(Collection entries)
───
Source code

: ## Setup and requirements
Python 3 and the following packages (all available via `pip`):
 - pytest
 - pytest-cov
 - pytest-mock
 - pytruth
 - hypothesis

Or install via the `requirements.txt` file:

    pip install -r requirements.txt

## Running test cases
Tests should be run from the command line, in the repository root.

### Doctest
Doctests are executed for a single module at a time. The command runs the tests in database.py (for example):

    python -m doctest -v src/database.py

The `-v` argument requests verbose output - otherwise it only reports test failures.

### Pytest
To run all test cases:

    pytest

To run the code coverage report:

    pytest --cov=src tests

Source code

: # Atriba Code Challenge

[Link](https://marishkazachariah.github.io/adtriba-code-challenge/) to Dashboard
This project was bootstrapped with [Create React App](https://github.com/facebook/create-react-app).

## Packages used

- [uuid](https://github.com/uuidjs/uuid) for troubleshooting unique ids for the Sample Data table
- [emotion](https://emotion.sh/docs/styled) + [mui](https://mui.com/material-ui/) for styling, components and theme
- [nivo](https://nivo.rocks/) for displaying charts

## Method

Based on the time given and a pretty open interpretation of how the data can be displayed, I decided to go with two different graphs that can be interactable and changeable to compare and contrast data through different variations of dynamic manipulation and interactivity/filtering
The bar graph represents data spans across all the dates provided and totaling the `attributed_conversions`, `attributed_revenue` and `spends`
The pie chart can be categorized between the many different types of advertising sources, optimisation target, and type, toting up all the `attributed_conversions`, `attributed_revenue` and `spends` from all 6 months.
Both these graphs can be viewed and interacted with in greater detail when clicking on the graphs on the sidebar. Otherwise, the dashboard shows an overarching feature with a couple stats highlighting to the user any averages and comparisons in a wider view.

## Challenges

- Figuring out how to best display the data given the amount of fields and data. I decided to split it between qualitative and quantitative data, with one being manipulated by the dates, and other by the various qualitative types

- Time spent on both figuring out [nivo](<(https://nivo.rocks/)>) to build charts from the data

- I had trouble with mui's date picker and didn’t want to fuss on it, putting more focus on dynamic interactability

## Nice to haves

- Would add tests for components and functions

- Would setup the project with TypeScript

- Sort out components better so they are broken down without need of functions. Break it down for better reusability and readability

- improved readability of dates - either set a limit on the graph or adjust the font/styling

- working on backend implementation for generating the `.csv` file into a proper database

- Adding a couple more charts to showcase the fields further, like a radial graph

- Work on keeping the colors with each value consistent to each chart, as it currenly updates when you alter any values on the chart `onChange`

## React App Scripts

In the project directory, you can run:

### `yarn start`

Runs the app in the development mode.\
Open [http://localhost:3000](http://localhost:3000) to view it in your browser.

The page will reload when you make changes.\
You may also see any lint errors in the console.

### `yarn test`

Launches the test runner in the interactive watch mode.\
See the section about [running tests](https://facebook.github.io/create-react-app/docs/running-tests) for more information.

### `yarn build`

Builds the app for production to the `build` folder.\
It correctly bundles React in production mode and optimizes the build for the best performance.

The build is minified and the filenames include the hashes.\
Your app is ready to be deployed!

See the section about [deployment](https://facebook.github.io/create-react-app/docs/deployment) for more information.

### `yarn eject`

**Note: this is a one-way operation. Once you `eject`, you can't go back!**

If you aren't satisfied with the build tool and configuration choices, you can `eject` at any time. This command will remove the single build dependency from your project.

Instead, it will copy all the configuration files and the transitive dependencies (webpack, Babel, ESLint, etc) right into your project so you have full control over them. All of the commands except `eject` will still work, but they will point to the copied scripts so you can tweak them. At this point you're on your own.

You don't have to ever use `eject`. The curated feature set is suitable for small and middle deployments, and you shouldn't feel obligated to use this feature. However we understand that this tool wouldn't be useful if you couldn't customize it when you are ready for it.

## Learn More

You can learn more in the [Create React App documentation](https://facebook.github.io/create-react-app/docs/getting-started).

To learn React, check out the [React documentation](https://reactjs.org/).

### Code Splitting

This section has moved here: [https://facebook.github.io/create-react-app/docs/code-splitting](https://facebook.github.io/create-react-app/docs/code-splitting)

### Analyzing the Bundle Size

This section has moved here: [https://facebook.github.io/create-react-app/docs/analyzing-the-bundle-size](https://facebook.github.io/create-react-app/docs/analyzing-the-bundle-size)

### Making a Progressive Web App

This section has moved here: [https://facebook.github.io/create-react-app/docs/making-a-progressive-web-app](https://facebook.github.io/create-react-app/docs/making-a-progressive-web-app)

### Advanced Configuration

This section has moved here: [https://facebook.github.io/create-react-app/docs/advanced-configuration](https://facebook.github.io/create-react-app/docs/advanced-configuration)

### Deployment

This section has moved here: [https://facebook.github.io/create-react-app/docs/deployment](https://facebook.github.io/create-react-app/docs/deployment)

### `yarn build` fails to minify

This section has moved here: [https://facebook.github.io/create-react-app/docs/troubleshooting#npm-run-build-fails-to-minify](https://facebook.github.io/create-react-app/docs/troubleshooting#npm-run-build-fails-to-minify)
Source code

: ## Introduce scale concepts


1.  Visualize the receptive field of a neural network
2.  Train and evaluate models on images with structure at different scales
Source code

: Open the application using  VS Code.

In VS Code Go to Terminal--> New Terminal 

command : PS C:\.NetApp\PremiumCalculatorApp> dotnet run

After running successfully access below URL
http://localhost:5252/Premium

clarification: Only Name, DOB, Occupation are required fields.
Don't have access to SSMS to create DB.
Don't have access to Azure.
───
WHAT THIS TASK INVOLVES
Nothing in the records above may differ in your copy; retype them in full.

ANSWER TO THIS TASK
Source code

: ## Setup and requirements
Python 3 and the following packages (all available via `pip`):
 - pytest
 - pytest-cov
 - pytest-mock
 - pytruth
 - hypothesis

Or install via the `requirements.txt` file:

    pip install -r requirements.txt

## Running test cases
Tests should be run from the command line, in the repository root.

### Doctest
Doctests are executed for a single module at a time. The command runs the tests in database.py (for example):

    python -m doctest -v src/database.py

The `-v` argument requests verbose output - otherwise it only reports test failures.

### Pytest
To run all test cases:

    pytest

To run the code coverage report:

    pytest --cov=src tests

Source code

: # Atriba Code Challenge

[Link](https://marishkazachariah.github.io/adtriba-code-challenge/) to Dashboard
This project was bootstrapped with [Create React App](https://github.com/facebook/create-react-app).

## Packages used

- [uuid](https://github.com/uuidjs/uuid) for troubleshooting unique ids for the Sample Data table
- [emotion](https://emotion.sh/docs/styled) + [mui](https://mui.com/material-ui/) for styling, components and theme
- [nivo](https://nivo.rocks/) for displaying charts

## Method

Based on the time given and a pretty open interpretation of how the data can be displayed, I decided to go with two different graphs that can be interactable and changeable to compare and contrast data through different variations of dynamic manipulation and interactivity/filtering
The bar graph represents data spans across all the dates provided and totaling the `attributed_conversions`, `attributed_revenue` and `spends`
The pie chart can be categorized between the many different types of advertising sources, optimisation target, and type, toting up all the `attributed_conversions`, `attributed_revenue` and `spends` from all 6 months.
Both these graphs can be viewed and interacted with in greater detail when clicking on the graphs on the sidebar. Otherwise, the dashboard shows an overarching feature with a couple stats highlighting to the user any averages and comparisons in a wider view.

## Challenges

- Figuring out how to best display the data given the amount of fields and data. I decided to split it between qualitative and quantitative data, with one being manipulated by the dates, and other by the various qualitative types

- Time spent on both figuring out [nivo](<(https://nivo.rocks/)>) to build charts from the data

- I had trouble with mui's date picker and didn’t want to fuss on it, putting more focus on dynamic interactability

## Nice to haves

- Would add tests for components and functions

- Would setup the project with TypeScript

- Sort out components better so they are broken down without need of functions. Break it down for better reusability and readability

- improved readability of dates - either set a limit on the graph or adjust the font/styling

- working on backend implementation for generating the `.csv` file into a proper database

- Adding a couple more charts to showcase the fields further, like a radial graph

- Work on keeping the colors with each value consistent to each chart, as it currenly updates when you alter any values on the chart `onChange`

## React App Scripts

In the project directory, you can run:

### `yarn start`

Runs the app in the development mode.\
Open [http://localhost:3000](http://localhost:3000) to view it in your browser.

The page will reload when you make changes.\
You may also see any lint errors in the console.

### `yarn test`

Launches the test runner in the interactive watch mode.\
See the section about [running tests](https://facebook.github.io/create-react-app/docs/running-tests) for more information.

### `yarn build`

Builds the app for production to the `build` folder.\
It correctly bundles React in production mode and optimizes the build for the best performance.

The build is minified and the filenames include the hashes.\
Your app is ready to be deployed!

See the section about [deployment](https://facebook.github.io/create-react-app/docs/deployment) for more information.

### `yarn eject`

**Note: this is a one-way operation. Once you `eject`, you can't go back!**

If you aren't satisfied with the build tool and configuration choices, you can `eject` at any time. This command will remove the single build dependency from your project.

Instead, it will copy all the configuration files and the transitive dependencies (webpack, Babel, ESLint, etc) right into your project so you have full control over them. All of the commands except `eject` will still work, but they will point to the copied scripts so you can tweak them. At this point you're on your own.

You don't have to ever use `eject`. The curated feature set is suitable for small and middle deployments, and you shouldn't feel obligated to use this feature. However we understand that this tool wouldn't be useful if you couldn't customize it when you are ready for it.

## Learn More

You can learn more in the [Create React App documentation](https://facebook.github.io/create-react-app/docs/getting-started).

To learn React, check out the [React documentation](https://reactjs.org/).

### Code Splitting

This section has moved here: [https://facebook.github.io/create-react-app/docs/code-splitting](https://facebook.github.io/create-react-app/docs/code-splitting)

### Analyzing the Bundle Size

This section has moved here: [https://facebook.github.io/create-react-app/docs/analyzing-the-bundle-size](https://facebook.github.io/create-react-app/docs/analyzing-the-bundle-size)

### Making a Progressive Web App

This section has moved here: [https://facebook.github.io/create-react-app/docs/making-a-progressive-web-app](https://facebook.github.io/create-react-app/docs/making-a-progressive-web-app)

### Advanced Configuration

This section has moved here: [https://facebook.github.io/create-react-app/docs/advanced-configuration](https://facebook.github.io/create-react-app/docs/advanced-configuration)

### Deployment

This section has moved here: [https://facebook.github.io/create-react-app/docs/deployment](https://facebook.github.io/create-react-app/docs/deployment)

### `yarn build` fails to minify

This section has moved here: [https://facebook.github.io/create-react-app/docs/troubleshooting#npm-run-build-fails-to-minify](https://facebook.github.io/create-react-app/docs/troubleshooting#npm-run-build-fails-to-minify)
Source code

: ## Introduce scale concepts


1.  Visualize the receptive field of a neural network
2.  Train and evaluate models on images with structure at different scales
Source code

: Open the application using  VS Code.

In VS Code Go to Terminal--> New Terminal 

command : PS C:\.NetApp\PremiumCalculatorApp> dotnet run

After running successfully access below URL
http://localhost:5252/Premium

clarification: Only Name, DOB, Occupation are required fields.
Don't have access to SSMS to create DB.
Don't have access to Azure.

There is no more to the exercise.